# Few Questions - Low screeching noise/Sleep?



## Mooza (Jan 23, 2012)

So it's been 3 days since I've had Neo and he's adapted VERY well. He was hand-fed starting mid-November by a breeder, she had a whole room full of various birds, it was quite a sight.

Anyways when he's on my shoulder (he loves sitting on shoulders) he makes a low screeching noise...this isn't his normal noise as when he's inside the cage he goes wild wanting to go out, this is a low sort of affectionate noise. What does this signify?
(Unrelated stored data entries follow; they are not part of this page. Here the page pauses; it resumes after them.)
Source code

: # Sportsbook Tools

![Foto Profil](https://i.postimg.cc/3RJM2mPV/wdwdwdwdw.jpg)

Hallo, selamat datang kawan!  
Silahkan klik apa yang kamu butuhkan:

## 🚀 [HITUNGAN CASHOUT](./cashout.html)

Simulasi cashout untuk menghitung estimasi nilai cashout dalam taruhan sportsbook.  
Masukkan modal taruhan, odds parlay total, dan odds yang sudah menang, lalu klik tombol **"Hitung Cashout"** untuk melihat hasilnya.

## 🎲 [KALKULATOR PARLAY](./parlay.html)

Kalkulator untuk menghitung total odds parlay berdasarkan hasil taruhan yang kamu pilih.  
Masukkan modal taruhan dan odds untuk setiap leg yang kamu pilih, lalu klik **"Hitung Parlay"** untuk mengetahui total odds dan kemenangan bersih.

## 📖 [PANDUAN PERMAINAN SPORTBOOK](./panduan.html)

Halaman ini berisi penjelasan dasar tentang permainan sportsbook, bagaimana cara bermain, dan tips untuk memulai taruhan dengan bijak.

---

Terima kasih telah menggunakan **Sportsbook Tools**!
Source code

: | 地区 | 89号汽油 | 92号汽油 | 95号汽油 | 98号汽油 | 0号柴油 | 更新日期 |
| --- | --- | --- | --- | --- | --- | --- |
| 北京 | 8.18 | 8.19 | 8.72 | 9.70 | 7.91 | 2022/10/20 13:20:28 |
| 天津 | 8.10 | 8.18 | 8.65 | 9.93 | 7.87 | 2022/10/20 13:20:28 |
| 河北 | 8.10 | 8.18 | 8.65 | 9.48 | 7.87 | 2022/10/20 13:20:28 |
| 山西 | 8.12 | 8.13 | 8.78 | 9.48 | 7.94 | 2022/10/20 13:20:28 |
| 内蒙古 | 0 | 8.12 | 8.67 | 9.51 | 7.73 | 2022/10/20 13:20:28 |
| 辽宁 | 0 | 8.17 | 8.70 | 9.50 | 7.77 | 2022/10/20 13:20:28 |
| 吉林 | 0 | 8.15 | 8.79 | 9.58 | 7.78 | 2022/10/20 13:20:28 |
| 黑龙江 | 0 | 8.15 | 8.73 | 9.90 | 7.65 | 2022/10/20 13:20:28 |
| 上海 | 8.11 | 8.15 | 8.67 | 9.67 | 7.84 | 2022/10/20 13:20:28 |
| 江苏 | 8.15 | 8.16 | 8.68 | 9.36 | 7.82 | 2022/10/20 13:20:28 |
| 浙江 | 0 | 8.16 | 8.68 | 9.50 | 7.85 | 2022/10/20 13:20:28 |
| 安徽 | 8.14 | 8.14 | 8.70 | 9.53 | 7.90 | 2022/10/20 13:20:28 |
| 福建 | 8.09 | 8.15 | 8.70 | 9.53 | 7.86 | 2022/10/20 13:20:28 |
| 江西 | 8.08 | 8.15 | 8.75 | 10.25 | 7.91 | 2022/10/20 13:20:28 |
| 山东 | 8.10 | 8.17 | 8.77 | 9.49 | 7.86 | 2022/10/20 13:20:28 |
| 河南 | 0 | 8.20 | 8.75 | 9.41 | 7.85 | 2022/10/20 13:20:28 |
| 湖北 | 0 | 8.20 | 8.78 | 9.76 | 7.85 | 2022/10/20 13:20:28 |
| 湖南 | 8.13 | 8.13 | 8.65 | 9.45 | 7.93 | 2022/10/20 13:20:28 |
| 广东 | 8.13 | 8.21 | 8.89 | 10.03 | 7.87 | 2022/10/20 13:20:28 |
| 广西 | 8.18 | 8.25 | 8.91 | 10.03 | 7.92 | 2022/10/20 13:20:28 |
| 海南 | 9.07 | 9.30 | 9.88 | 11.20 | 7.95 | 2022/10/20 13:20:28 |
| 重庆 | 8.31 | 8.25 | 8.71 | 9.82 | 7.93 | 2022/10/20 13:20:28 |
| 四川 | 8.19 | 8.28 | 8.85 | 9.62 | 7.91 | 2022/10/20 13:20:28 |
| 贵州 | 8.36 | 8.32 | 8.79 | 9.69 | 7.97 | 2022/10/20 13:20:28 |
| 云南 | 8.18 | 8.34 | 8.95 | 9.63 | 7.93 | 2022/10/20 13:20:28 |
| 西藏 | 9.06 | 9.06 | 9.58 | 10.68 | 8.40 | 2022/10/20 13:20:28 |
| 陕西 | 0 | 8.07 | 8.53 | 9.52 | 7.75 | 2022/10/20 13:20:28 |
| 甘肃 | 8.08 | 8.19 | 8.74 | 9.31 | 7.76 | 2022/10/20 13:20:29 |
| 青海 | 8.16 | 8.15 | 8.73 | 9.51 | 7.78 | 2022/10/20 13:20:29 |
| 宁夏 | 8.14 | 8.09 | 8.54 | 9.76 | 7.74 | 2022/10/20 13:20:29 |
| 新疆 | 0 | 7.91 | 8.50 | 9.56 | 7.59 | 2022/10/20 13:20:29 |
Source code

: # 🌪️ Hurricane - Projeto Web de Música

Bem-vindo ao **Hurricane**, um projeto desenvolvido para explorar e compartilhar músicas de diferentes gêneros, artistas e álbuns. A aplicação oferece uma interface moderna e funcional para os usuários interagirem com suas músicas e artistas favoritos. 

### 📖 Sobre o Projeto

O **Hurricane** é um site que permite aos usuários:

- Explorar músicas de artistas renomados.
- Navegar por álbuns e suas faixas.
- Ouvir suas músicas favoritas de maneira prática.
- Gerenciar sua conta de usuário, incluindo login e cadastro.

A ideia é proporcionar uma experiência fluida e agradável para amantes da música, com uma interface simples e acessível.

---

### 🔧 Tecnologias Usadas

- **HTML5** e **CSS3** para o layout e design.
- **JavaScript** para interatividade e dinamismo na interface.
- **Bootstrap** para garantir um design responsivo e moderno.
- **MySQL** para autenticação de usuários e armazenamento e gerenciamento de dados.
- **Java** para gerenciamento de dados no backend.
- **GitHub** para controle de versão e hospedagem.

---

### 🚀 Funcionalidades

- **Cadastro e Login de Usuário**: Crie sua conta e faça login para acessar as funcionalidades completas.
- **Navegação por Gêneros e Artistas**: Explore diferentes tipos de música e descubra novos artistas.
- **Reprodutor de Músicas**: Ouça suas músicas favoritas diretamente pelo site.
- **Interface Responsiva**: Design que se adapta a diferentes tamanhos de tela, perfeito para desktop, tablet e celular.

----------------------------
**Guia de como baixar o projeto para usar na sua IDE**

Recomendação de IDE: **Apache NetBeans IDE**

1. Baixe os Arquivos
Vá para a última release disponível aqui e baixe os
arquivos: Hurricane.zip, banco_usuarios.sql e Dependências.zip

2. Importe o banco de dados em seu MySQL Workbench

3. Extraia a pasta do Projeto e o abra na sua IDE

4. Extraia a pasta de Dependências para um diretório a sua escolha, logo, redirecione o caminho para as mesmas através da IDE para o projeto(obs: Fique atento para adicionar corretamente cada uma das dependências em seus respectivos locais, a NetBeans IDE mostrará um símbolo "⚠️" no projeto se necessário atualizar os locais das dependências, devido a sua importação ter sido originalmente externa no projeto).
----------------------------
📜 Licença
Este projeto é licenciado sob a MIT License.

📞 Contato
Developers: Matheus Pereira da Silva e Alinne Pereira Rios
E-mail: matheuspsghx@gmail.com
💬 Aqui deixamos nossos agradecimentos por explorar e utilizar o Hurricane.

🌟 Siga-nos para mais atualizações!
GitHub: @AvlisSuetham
Also how do tiels sleep? He had his head behind himself and buried in his wings for a period of time while on my shoulder so I thought he was sleeping.


----------



## DyArianna (Aug 7, 2011)

Does the low screeching noise sound like he is rubbing his beak together? Almost like muttering? If so, this is a sign of contentment.  And yes, Tiels can sleep in many different positions, but the head turned around and buried is a very normal position. My birds will also do a squawk.. short but lower than what they do for attention to. They'll do this on my shoulder and it's almost like they want to tell me not to move or something. Leave me alone.. I'm comfortable!


----------



## rainfeather (Jan 26, 2012)

Yeah, when my cockatiel is on my shoulder and tucking her head behind her wing, if it gets noisy she'll perk back up and do a little chirp as if she's saying "hey, I'm trying to sleep here!" Then she'll get right back to being comfortable again. What a princess she is...


----------



## srtiels (May 1, 2009)

The poster also has another thread: http://talkcockatiels.com/showthread.php?t=27675


----------



## Mooza (Jan 23, 2012)

Yes this is the noise.

http://www.youtube.com/watch?v=FanXq3phBT0


----------